In April 2018, the government of Zambia passed a National Health Insurance Act, 2018 (the “Act”), which aims to provide mandatory universal access to healthcare for all citizens and residents age 18 and older. The commencement orders of the new law are still pending.
The government of Zambia currently provides the population with free, government-funded, basic healthcare limited to primary healthcare services. High government health expenditures and capacity constraints pushed the government of Zambia to pass the Act in order to diversify funding sources and incorporate private sector support.
As of today, the national health insurance regulatory authority (the “Authority”), which is in charge of implementing the new National Health Insurance (NHI) plan, is being established. On 17 March 2019, the health minister appointed the Authority management board. It is still unclear when the Authority will be fully established.

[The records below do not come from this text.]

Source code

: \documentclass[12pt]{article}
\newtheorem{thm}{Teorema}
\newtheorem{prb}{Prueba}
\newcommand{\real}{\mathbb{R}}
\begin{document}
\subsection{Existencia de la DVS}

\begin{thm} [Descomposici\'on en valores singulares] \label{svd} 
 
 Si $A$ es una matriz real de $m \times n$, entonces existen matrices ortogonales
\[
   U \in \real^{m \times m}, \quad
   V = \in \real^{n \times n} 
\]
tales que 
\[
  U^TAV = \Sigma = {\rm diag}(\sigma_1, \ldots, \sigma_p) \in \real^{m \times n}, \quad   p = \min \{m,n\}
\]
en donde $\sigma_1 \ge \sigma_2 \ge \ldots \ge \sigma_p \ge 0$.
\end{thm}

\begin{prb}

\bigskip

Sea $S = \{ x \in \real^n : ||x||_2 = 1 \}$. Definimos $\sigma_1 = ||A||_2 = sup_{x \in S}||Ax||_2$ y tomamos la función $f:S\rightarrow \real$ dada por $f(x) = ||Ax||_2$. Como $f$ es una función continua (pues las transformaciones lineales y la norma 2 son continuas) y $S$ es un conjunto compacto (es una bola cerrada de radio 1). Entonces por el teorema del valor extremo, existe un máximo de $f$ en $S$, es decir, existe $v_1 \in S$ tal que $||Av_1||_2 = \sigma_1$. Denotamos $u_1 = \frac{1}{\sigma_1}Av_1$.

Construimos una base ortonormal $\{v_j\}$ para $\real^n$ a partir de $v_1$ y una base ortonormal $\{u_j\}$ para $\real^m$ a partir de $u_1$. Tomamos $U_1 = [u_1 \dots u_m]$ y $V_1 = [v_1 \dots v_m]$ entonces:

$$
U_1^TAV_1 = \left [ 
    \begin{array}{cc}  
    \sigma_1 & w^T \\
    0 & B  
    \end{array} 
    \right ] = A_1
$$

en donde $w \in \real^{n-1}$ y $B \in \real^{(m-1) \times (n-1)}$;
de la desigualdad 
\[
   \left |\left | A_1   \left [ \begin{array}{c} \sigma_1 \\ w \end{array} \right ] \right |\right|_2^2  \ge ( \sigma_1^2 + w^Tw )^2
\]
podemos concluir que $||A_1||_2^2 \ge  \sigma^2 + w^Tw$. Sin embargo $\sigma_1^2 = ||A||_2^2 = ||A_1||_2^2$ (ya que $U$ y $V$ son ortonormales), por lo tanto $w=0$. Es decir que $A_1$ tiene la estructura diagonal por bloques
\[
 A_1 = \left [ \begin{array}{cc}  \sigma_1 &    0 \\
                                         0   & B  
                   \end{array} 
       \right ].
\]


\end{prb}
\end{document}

Once the NHI system is implemented, employers will be required to register their employees with the Authority within 30 days of the start date of the employment contract. The health minister recently announced that a contribution of 1% of gross pay shall be paid by both employees and employers.
Once fully established, the Authority will develop healthcare benefits packages and prescribe payment mechanisms available to members. Following negotiation with accredited public and private health care providers, the Authority will establish and update a uniform national standard fees schedule of insured health care services. Essential health care services will be fully covered by the NHI plan to avoid out-of-pocket payments.
Employers should monitor the implementation timeline of the Act, ensure accurate and timely registration with the NHI and review contribution allocations with their payroll provider.